Un million d'euros. C'est ce que va investir le torréfacteur Brûlerie d'Alré dans de nouveaux locaux et de nouvelles machines. Un montant très lourd rapporté à la taille de cette structure basée à Plougoumelen, incluant un doublement de la surface actuelle de 1.000m² et une nouvelle ensacheuse, notamment. Une enveloppe qui permettra aussi de mieux développer les "Pods", ces capsules de café individuelles qui connaissent un véritable boom et dont la production vient tout juste de démarrer à la Brûlerie d'Alré. Elles seront commercialisées auprès de la restauration haut de gamme et des brasseries branchées.

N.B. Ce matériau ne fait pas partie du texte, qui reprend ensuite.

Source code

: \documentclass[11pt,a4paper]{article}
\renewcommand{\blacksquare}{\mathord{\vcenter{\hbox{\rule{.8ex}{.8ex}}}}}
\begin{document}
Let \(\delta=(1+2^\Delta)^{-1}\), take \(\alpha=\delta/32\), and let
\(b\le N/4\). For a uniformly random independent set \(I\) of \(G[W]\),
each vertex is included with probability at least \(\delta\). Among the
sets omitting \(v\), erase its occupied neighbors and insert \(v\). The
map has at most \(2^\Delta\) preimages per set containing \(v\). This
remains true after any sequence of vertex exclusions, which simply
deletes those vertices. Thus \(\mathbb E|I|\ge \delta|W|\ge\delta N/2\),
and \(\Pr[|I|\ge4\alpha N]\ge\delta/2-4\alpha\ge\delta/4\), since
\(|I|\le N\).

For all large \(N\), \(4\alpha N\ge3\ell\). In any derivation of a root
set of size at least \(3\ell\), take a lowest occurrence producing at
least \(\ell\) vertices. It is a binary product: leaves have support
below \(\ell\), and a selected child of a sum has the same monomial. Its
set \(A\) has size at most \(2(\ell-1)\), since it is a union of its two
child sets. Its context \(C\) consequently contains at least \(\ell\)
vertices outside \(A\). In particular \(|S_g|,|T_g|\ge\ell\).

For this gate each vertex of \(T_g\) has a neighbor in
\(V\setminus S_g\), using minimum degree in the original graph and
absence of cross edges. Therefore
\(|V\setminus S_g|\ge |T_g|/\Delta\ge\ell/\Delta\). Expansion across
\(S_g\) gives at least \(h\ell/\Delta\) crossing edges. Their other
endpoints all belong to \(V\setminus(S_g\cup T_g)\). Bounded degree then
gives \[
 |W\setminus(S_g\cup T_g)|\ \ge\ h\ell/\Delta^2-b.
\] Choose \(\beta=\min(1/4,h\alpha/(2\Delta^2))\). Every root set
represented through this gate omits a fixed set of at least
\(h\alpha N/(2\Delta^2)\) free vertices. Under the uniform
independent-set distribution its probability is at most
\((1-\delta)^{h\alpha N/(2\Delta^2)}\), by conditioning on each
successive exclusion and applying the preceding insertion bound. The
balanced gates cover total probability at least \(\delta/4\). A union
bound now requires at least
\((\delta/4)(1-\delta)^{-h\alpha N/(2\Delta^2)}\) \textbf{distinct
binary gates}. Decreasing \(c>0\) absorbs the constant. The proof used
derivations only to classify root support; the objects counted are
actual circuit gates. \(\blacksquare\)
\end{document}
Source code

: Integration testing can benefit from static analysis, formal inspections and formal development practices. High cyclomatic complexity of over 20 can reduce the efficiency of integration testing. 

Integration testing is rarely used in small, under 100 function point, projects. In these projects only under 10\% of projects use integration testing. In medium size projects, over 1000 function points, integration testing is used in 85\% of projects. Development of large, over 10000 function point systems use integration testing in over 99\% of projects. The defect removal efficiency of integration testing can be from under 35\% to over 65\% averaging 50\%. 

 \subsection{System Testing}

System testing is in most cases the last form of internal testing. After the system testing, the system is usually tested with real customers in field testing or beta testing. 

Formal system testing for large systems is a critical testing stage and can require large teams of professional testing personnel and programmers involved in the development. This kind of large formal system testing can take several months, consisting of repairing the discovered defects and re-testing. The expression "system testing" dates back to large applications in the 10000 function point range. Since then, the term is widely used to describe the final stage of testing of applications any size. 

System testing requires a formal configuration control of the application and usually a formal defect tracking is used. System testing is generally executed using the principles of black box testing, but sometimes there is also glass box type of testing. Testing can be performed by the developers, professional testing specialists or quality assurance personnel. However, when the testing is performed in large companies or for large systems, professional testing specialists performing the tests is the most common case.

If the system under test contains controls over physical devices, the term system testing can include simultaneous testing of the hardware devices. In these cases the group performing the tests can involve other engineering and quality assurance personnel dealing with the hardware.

58% en cafés, hôtels et restaurants
«C'est un investissement sur une douzaine d'années», signale Erik Hébert, président de cette affaire familiale créée en 1971 dans laquelle il travaille depuis 1974. «Si je ne savais pas que mes fils sont là pour prendre la relève, j'aurais d'ailleurs sûrement calmé mes ardeurs.» L'aîné, Hugo, a développé le pan distribution automatique dans les entreprises et les administrations, qui représente 25% du chiffre d'affaires. Le cadet, Jimmy, est destiné à piloter à terme l'ensemble du segment CHR (cafés hôtels restaurants), qui pèse 58% de l'activité. La vente directe en boutique, notamment dans le point de vente originel conservé à Auray, représente un peu moins de 10%. Quant aux ventes dans la grande distribution, elles occupent environ 8%. La Brûlerie d'Alré a même été récemment référencée par Système U/U de Bretagne dans une centaine de magasins sur quatre départements. De quoi multiplier par deux son nombre de clients en GMS (grandes et moyennes surfaces).
Avances sur remises
«50% de mes volumes en GMS, ce serait dangereux», remarque pourtant le dirigeant qui s'inquiète d'ailleurs de certaines tendances dans le monde de l'hôtellerie-restauration. «Nos concurrents les brasseurs, qui vendent un produit industriel, travaillent de plus en plus selon un système d'avance sur remise. La crise aidant, de plus en plus de tenanciers sont intéressés. Quelqu'un qui veut racheter un bistrot un million d'euros va se voir proposer, pour l'aider à financer le rachat, 250.000euros en avance sur remise en fonction des volumes d'hectolitres de bière à l'année.» Sans forcément maîtriser pendant la durée d'un tel contrat la qualité et les tarifs des boissons livrées. Pas de ça à la Brûlerie d'Alré, qui préfère faire du «commerce avec ses produits plutôt qu'avec le carnet de chèque», selon Erik Hébert. Et peaufiner la courbe de cuisson de ses différentes variétés de café. À l'ancienne, manuellement. Ou grâce à un torréfacteur automatisé informatisé qui aura nécessité 400.000euros d'investissement.